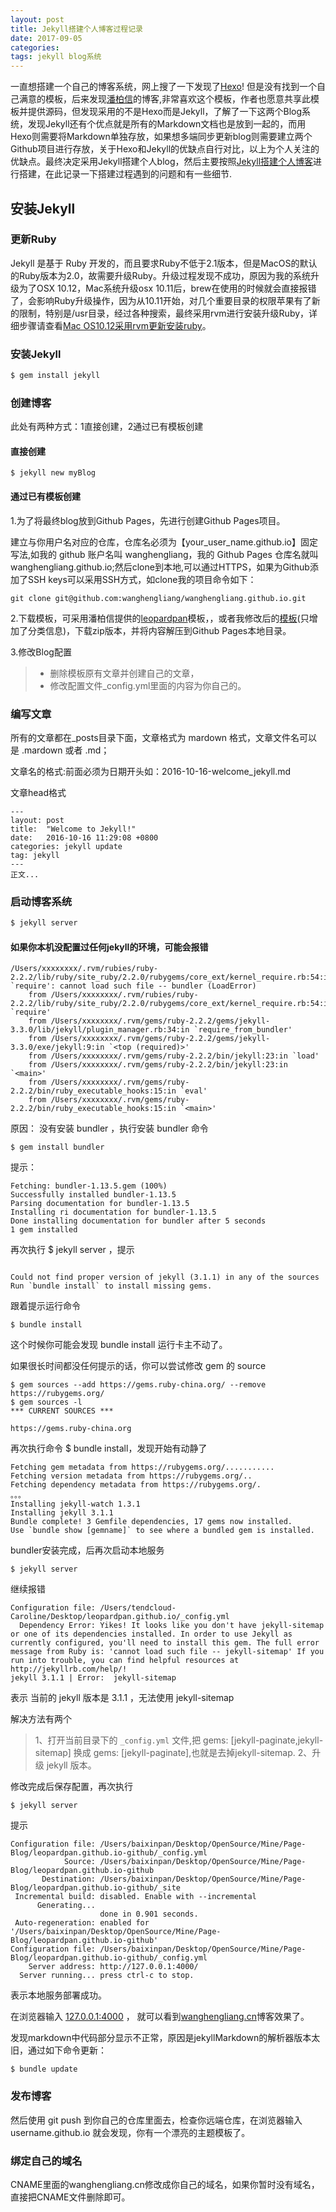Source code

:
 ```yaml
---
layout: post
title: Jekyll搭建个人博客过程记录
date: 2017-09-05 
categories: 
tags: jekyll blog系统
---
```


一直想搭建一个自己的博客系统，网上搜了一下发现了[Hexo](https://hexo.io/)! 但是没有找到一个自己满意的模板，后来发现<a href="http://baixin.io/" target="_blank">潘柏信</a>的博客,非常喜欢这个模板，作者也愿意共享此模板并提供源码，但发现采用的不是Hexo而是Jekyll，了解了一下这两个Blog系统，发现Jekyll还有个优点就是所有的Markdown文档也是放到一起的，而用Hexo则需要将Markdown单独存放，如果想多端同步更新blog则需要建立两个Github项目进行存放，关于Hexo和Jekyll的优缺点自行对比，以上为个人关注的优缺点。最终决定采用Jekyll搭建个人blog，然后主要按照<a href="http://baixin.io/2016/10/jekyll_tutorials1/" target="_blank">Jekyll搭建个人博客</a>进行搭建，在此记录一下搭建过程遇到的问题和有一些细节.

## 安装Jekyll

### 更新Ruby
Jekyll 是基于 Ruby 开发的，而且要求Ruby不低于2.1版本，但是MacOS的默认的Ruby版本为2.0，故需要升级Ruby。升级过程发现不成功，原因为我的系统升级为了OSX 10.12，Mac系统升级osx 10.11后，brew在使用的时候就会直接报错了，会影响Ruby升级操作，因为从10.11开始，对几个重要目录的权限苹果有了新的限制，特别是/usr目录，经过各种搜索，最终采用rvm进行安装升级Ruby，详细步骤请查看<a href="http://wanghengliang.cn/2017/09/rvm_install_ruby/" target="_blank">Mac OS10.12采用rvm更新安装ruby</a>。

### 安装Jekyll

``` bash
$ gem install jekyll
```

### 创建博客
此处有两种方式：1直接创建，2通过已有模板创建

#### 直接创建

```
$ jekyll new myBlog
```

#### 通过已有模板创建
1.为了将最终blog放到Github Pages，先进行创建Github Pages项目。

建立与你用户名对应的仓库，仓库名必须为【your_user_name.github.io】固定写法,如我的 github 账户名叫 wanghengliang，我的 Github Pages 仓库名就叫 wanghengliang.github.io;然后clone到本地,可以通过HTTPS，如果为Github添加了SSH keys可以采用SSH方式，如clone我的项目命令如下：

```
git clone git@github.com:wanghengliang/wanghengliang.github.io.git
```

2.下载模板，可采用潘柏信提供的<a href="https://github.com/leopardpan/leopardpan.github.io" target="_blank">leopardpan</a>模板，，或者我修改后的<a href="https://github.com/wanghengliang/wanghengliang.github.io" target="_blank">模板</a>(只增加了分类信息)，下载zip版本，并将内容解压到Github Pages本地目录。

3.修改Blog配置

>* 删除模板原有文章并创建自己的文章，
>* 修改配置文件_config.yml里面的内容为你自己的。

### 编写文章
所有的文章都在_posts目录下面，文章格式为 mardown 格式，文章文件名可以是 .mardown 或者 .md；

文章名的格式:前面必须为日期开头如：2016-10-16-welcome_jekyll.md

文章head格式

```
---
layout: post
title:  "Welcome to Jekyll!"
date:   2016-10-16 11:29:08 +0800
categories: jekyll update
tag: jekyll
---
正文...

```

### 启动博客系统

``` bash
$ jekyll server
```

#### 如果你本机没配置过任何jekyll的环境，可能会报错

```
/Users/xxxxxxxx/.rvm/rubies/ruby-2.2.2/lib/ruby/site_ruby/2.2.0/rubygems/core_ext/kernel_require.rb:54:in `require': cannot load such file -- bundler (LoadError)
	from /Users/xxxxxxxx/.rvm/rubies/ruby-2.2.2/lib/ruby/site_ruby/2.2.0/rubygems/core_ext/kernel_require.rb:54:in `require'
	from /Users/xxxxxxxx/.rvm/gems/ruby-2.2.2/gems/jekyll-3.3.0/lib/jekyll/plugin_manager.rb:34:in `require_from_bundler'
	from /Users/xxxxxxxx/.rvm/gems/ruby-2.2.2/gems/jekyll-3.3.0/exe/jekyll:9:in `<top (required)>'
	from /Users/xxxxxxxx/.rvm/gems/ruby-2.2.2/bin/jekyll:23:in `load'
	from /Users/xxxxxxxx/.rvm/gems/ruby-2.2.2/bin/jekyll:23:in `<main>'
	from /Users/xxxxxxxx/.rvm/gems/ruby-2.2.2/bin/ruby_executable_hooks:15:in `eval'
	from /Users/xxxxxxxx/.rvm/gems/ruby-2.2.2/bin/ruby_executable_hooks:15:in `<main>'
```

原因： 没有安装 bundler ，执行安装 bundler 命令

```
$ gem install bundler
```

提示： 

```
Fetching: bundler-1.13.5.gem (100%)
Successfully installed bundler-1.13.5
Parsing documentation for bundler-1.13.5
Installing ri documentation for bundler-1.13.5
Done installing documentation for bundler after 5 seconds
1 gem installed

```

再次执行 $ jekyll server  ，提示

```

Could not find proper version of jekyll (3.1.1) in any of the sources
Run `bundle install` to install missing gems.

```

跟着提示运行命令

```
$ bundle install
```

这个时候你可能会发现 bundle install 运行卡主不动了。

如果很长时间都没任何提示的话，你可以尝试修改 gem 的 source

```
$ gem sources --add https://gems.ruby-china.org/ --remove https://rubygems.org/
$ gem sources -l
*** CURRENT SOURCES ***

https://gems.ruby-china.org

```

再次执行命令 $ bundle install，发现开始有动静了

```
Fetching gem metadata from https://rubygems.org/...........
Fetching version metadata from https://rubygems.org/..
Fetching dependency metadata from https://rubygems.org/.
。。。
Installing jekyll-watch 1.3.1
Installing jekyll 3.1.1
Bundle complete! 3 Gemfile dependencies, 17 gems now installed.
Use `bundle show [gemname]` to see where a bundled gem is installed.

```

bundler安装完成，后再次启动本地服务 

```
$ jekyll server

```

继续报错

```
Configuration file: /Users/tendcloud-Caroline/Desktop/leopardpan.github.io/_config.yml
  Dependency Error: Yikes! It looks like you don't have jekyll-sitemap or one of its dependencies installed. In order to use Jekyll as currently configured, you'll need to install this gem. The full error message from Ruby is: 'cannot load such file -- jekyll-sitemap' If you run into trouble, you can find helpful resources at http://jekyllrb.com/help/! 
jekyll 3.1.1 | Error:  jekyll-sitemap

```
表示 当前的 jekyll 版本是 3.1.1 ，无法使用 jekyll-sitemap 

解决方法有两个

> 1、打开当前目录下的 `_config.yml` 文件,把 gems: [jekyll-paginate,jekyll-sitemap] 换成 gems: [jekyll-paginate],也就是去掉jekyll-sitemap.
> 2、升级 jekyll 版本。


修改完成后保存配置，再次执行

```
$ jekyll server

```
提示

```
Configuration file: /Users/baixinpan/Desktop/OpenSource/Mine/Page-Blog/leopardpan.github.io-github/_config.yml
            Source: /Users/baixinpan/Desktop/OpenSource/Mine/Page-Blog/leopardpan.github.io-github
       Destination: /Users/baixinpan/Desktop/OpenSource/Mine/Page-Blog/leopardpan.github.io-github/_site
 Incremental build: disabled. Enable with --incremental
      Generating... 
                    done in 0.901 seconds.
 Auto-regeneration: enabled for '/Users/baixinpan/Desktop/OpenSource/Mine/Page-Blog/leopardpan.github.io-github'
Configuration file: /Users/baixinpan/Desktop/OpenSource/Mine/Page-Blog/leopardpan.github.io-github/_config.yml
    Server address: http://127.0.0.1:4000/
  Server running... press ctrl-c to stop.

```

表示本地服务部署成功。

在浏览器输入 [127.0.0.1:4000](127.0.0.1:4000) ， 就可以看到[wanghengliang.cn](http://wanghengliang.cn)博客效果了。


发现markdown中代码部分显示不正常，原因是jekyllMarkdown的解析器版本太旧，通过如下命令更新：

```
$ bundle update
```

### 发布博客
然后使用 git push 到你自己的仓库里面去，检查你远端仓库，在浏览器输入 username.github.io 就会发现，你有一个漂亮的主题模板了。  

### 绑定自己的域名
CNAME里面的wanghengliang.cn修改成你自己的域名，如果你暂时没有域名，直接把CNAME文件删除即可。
* * *
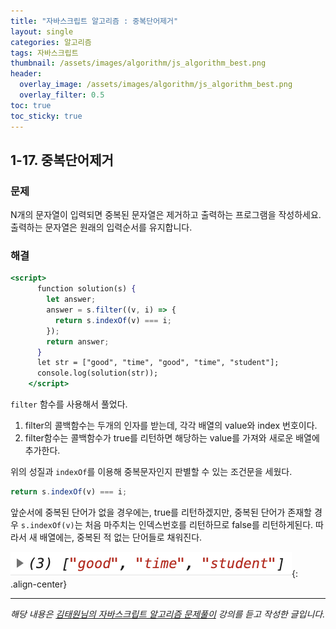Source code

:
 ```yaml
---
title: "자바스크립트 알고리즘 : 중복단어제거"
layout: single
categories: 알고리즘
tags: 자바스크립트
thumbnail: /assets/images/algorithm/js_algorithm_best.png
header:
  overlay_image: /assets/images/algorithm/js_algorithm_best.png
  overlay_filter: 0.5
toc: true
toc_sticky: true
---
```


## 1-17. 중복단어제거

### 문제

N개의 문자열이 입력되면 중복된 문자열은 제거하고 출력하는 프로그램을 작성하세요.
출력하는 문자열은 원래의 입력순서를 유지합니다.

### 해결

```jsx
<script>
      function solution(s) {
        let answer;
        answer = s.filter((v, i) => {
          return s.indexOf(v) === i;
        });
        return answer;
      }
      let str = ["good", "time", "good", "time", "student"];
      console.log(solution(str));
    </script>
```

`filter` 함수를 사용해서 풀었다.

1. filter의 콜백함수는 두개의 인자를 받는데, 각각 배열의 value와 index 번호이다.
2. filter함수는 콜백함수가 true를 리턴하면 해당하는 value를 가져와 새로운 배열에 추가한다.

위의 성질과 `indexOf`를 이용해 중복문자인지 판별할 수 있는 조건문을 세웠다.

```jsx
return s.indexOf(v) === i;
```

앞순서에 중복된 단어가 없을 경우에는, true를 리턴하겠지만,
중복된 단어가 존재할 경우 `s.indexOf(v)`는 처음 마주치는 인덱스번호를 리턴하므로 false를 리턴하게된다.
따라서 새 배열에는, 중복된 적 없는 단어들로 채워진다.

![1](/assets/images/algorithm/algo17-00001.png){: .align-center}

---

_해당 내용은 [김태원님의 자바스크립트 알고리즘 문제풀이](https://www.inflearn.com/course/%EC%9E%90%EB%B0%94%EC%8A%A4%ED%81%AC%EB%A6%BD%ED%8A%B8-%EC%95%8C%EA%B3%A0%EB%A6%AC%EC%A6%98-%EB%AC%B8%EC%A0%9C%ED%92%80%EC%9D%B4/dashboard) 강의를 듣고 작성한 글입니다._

--- Task directions ---
Using the entries above, return exactly the lines from the line with "发现markdown中代码部" to the line with "CNAME里面的wanghe", counting both of those lines.

--- Written answer ---
发现markdown中代码部分显示不正常，原因是jekyllMarkdown的解析器版本太旧，通过如下命令更新：

```
$ bundle update
```

### 发布博客
然后使用 git push 到你自己的仓库里面去，检查你远端仓库，在浏览器输入 username.github.io 就会发现，你有一个漂亮的主题模板了。  

### 绑定自己的域名
CNAME里面的wanghengliang.cn修改成你自己的域名，如果你暂时没有域名，直接把CNAME文件删除即可。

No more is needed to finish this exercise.